EXERCISE DETAILS =
Start at the line below containing "If your Layout" and stop at the line containing "Use the Theme". Repeat every line of that stretch exactly, and nothing outside it.

STUDY MATERIAL =
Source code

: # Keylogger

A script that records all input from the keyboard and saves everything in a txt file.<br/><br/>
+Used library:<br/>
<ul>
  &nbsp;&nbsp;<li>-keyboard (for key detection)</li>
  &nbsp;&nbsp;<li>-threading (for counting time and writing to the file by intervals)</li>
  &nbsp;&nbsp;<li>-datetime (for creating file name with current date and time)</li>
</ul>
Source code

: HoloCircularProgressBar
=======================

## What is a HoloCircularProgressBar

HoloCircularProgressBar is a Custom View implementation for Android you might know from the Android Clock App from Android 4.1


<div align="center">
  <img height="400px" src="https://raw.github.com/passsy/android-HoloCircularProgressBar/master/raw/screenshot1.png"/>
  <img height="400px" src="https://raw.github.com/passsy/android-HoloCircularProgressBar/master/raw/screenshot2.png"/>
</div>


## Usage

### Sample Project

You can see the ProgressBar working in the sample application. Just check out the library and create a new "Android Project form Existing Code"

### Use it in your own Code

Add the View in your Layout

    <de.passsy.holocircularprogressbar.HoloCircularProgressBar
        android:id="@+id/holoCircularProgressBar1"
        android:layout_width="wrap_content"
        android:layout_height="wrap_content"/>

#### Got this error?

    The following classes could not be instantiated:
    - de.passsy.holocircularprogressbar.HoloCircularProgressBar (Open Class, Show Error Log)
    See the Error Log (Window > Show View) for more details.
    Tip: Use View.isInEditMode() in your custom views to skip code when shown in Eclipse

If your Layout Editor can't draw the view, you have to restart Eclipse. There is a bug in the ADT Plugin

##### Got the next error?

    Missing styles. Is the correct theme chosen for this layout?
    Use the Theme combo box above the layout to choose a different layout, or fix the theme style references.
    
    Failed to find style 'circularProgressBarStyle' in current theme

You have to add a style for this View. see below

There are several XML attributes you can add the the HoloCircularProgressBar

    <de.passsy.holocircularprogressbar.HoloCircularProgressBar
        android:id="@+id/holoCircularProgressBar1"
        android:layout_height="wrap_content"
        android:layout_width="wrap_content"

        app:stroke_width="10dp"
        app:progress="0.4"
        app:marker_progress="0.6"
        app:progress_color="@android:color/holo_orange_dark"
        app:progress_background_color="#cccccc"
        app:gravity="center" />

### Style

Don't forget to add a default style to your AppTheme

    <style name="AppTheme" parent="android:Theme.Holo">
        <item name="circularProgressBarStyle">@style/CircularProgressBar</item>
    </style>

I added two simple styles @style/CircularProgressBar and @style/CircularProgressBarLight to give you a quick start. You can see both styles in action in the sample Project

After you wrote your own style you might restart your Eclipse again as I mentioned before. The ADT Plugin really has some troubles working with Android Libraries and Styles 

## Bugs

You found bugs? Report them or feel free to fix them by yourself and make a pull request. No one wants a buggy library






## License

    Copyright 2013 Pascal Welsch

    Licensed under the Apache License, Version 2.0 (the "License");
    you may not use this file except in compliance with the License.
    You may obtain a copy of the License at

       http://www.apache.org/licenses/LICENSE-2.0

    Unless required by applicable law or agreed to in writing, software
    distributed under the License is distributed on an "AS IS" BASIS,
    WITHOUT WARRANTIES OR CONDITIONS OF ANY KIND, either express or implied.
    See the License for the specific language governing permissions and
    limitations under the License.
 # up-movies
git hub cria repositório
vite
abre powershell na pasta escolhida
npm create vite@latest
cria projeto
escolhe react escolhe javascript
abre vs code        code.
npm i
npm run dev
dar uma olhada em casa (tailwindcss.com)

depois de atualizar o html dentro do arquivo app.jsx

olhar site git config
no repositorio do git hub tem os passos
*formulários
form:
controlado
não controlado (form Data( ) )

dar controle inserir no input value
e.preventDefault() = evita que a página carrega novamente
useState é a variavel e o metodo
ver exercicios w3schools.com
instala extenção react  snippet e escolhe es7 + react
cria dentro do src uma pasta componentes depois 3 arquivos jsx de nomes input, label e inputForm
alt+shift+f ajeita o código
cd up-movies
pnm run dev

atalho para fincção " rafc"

TASK ANSWER =
If your Layout Editor can't draw the view, you have to restart Eclipse. There is a bug in the ADT Plugin

##### Got the next error?

    Missing styles. Is the correct theme chosen for this layout?
    Use the Theme combo box above the layout to choose a different layout, or fix the theme style references.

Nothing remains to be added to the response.